Автохтоны Галина Мария
Шампиньоны на компосте из пищевых и непищевых отходов? Грибы-вешенки? Может, они разводят свиней, утилизируя все, что вырабатывается здесь этими… сколько их тут? Несколько сотен наверняка.
– За кого вы нас принимаете? Еда сверху. Из ресторации.
– А, ну тогда конечно. Тогда все в порядке. Кулеш можно?
– Кулеш можно, – сказала она с отвращением.
– А эти… ушки ворога?
– Ушки кончились.
– Тогда кулеш. И пиво, будьте любезны. Лаггер. Бочковое.
– Я вам тут не официантка. – Он все-таки сумел вывести ее из себя. – У меня приказ.
– Да-да, – согласился он, – конечно. И проследите, чтобы холодное.
Она молча развернулась с такой силой и яростью, что полы черного фартука крутнулись вокруг сильных бедер, и удалилась. Он устроился на жестком комковатом матрасе, вдыхая сырой войлочный запах лежалой одежды, вонь несвежих тел и хлорки из отхожих мест. У стола человек в очках сложил карту и отдал человеку в берете. Человек в берете спрятал карту в планшет. Женщина у противоположной стены застегнула на груди вытянувшуюся линялую кофту и поудобней переложила ребенка.

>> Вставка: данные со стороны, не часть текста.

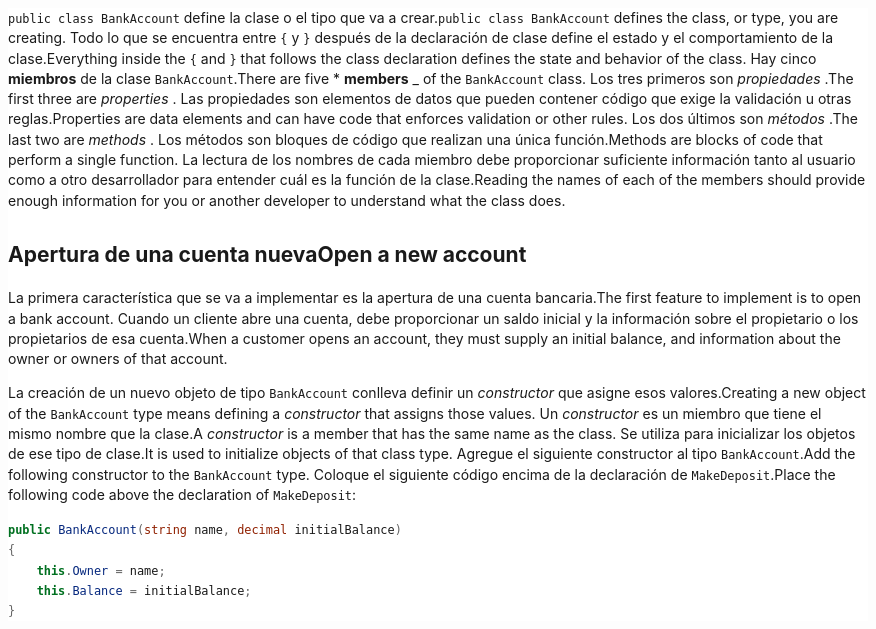 <span data-ttu-id="7b5c2-139">`public class BankAccount` define la clase o el tipo que va a crear.</span><span class="sxs-lookup"><span data-stu-id="7b5c2-139">`public class BankAccount` defines the class, or type, you are creating.</span></span> <span data-ttu-id="7b5c2-140">Todo lo que se encuentra entre `{` y `}` después de la declaración de clase define el estado y el comportamiento de la clase.</span><span class="sxs-lookup"><span data-stu-id="7b5c2-140">Everything inside the `{` and `}` that follows the class declaration defines the state and behavior of the class.</span></span> <span data-ttu-id="7b5c2-141">Hay cinco **miembros** de la clase `BankAccount`.</span><span class="sxs-lookup"><span data-stu-id="7b5c2-141">There are five \* **members** _ of the `BankAccount` class.</span></span> <span data-ttu-id="7b5c2-142">Los tres primeros son _*_propiedades_*_ .</span><span class="sxs-lookup"><span data-stu-id="7b5c2-142">The first three are _*_properties_*_ .</span></span> <span data-ttu-id="7b5c2-143">Las propiedades son elementos de datos que pueden contener código que exige la validación u otras reglas.</span><span class="sxs-lookup"><span data-stu-id="7b5c2-143">Properties are data elements and can have code that enforces validation or other rules.</span></span> <span data-ttu-id="7b5c2-144">Los dos últimos son _*_métodos_*_ .</span><span class="sxs-lookup"><span data-stu-id="7b5c2-144">The last two are _*_methods_*_ .</span></span> <span data-ttu-id="7b5c2-145">Los métodos son bloques de código que realizan una única función.</span><span class="sxs-lookup"><span data-stu-id="7b5c2-145">Methods are blocks of code that perform a single function.</span></span> <span data-ttu-id="7b5c2-146">La lectura de los nombres de cada miembro debe proporcionar suficiente información tanto al usuario como a otro desarrollador para entender cuál es la función de la clase.</span><span class="sxs-lookup"><span data-stu-id="7b5c2-146">Reading the names of each of the members should provide enough information for you or another developer to understand what the class does.</span></span>

## <a name="open-a-new-account"></a><span data-ttu-id="7b5c2-147">Apertura de una cuenta nueva</span><span class="sxs-lookup"><span data-stu-id="7b5c2-147">Open a new account</span></span>

<span data-ttu-id="7b5c2-148">La primera característica que se va a implementar es la apertura de una cuenta bancaria.</span><span class="sxs-lookup"><span data-stu-id="7b5c2-148">The first feature to implement is to open a bank account.</span></span> <span data-ttu-id="7b5c2-149">Cuando un cliente abre una cuenta, debe proporcionar un saldo inicial y la información sobre el propietario o los propietarios de esa cuenta.</span><span class="sxs-lookup"><span data-stu-id="7b5c2-149">When a customer opens an account, they must supply an initial balance, and information about the owner or owners of that account.</span></span>

<span data-ttu-id="7b5c2-150">La creación de un nuevo objeto de tipo `BankAccount` conlleva definir un _*_constructor_*_ que asigne esos valores.</span><span class="sxs-lookup"><span data-stu-id="7b5c2-150">Creating a new object of the `BankAccount` type means defining a _*_constructor_*_ that assigns those values.</span></span> <span data-ttu-id="7b5c2-151">Un _*_constructor_*_ es un miembro que tiene el mismo nombre que la clase.</span><span class="sxs-lookup"><span data-stu-id="7b5c2-151">A _*_constructor_*_ is a member that has the same name as the class.</span></span> <span data-ttu-id="7b5c2-152">Se utiliza para inicializar los objetos de ese tipo de clase.</span><span class="sxs-lookup"><span data-stu-id="7b5c2-152">It is used to initialize objects of that class type.</span></span> <span data-ttu-id="7b5c2-153">Agregue el siguiente constructor al tipo `BankAccount`.</span><span class="sxs-lookup"><span data-stu-id="7b5c2-153">Add the following constructor to the `BankAccount` type.</span></span> <span data-ttu-id="7b5c2-154">Coloque el siguiente código encima de la declaración de `MakeDeposit`.</span><span class="sxs-lookup"><span data-stu-id="7b5c2-154">Place the following code above the declaration of `MakeDeposit`:</span></span>

```csharp
public BankAccount(string name, decimal initialBalance)
{
    this.Owner = name;
    this.Balance = initialBalance;
}
```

Преданность делу может завести очень далеко, подумал он, ерзая и пытаясь продавить в матрасе удобную ямку. Так далеко, что ты в конце концов ухитряешься забыть, какому именно делу ты предан. И тогда то, что казалось лишь внешним, случайным, лишь средством для достижения цели, становится самой целью.
Может быть, Петронию просто нравилось участвовать в оргиях. А все эти рассуждения о благе отечества, о влиянии на тирана в конце концов стали просто самооправданием, ничем иным. Сладостное падение, прикрытое фиговым листиком ханжества. И в этом пижонском его уходе не было ничего, кроме жалкого позерства, желания выжать до капли последнее удовольствие последнего дня уходящей жизни?
Она вернулась, держа перед собой поцарапанный поднос из прессованной пластмассы, на котором дымилась алюминиевая миска. Фишка заведения, да. Но еще и удобно таскать вниз, в подполье. Шапка пены переползала через край кружки, как биомасса в известном фильме, и, чтобы не заляпать все пеной, она шла, плавно покачивая бедрами, той влекущей походкой, которая отличает женщин-водоносок, что бы они ни носили – коромысло или кувшин на голове.
– Спасибо, – сказал он и аккуратно поставил поднос рядом с матрасом. – Вообще-то я терпеть не могу есть в постели. Повсюду крошки и вообще… Очень негигиенично. А если вы будете все время так раздувать ноздри, то однажды ветер переменится, и вы…
– Придурок, – сказала она сдержанно, – шут.
– Вы влюблены в него, правда? В этого вашего команданте.
Она размахнулась и влепила ему пощечину. Он увернулся, но скулу она все равно задела. Рука у нее была тяжелая. Удачно, что он поставил поднос. Иначе был бы весь в пиве.
– Если бы не приказ… я бы…
– Поставили к стенке?
– Вы не заслужили даже пули.
– Серебряной?
– Что?
– Да это я так. Посидите со мной, Лидия. Просто так.
Холодное каменное лицо чуть дрогнуло, но она решительно тряхнула головой, словно знала специальное хитрое движение, которое вновь превращало живую плоть в мрамор.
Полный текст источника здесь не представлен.